**What you need to do:** Your answer must be a single number: how many lines of the data include "longtable".

[Material provided]

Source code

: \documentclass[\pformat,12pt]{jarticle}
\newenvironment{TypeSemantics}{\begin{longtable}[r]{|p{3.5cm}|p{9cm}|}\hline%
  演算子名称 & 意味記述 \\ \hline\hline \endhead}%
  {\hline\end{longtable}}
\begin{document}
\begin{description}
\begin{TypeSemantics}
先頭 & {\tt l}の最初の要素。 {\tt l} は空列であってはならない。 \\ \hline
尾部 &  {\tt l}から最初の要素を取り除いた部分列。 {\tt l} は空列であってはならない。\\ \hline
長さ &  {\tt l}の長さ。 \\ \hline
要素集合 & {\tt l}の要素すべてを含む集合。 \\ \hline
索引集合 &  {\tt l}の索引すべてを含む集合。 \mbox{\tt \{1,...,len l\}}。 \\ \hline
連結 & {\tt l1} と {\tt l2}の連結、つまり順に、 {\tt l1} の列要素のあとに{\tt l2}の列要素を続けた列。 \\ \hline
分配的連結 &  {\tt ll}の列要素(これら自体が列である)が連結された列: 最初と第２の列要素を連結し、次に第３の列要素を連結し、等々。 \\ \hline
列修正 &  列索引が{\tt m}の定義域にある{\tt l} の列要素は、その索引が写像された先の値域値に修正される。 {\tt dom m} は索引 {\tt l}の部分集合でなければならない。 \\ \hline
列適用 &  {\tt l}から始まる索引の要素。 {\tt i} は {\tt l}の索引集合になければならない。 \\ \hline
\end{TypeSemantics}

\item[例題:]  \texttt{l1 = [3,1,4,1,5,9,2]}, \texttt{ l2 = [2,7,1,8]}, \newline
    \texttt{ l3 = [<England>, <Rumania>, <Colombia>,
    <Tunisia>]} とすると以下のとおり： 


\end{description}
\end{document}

[/Material provided]
[Material provided]

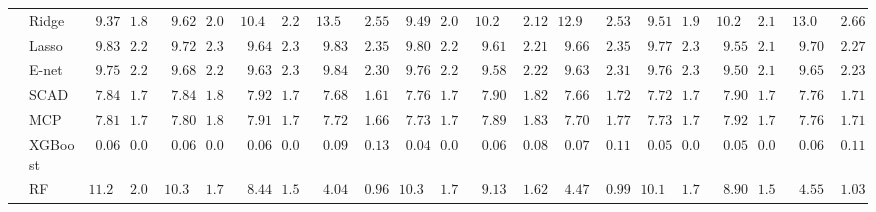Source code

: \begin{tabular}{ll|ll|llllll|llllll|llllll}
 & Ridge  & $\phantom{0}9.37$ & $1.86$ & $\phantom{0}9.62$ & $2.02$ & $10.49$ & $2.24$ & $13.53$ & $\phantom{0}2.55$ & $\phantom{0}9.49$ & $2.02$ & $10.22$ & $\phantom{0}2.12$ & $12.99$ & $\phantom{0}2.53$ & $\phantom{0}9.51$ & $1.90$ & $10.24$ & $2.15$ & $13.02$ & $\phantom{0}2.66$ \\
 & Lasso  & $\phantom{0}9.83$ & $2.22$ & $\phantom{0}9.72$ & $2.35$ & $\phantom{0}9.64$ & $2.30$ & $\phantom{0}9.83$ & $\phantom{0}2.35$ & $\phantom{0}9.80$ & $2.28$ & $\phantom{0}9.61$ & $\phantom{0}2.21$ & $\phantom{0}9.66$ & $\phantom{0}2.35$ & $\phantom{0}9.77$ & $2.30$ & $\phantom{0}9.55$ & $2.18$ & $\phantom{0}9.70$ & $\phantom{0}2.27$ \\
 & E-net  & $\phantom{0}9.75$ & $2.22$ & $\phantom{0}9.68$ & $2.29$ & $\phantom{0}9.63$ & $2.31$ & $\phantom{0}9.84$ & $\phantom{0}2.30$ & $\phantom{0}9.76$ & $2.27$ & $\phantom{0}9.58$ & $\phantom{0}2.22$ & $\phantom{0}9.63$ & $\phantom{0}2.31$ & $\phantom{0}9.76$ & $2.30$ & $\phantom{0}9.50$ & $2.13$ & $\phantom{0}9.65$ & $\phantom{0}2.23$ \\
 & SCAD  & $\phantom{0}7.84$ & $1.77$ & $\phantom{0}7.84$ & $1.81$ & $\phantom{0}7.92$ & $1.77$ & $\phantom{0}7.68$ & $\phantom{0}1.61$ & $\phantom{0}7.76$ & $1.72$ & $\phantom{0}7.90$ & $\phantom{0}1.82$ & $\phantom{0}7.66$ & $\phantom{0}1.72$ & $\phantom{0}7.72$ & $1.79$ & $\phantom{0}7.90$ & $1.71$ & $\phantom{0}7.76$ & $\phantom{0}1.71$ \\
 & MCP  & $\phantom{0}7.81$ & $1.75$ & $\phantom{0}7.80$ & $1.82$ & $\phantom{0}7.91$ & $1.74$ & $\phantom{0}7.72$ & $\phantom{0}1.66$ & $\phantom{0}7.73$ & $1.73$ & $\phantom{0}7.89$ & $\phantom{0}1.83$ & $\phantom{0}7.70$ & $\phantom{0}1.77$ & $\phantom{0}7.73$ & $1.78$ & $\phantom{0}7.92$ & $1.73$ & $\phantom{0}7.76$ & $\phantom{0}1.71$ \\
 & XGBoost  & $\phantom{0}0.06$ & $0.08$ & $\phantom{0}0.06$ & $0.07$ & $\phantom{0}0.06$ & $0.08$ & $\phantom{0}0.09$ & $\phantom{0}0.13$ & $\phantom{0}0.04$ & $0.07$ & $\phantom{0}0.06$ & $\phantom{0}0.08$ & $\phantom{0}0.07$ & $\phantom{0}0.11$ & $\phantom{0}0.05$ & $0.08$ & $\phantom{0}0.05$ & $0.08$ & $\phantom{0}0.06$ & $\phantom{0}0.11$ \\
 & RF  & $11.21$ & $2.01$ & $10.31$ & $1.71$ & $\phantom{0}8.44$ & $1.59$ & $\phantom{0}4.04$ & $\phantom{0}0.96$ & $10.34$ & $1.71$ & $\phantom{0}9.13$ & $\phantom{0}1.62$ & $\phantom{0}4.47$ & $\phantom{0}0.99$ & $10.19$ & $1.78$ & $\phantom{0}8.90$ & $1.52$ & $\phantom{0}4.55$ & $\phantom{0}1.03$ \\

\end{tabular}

[/Material provided]

**Answer space:** 2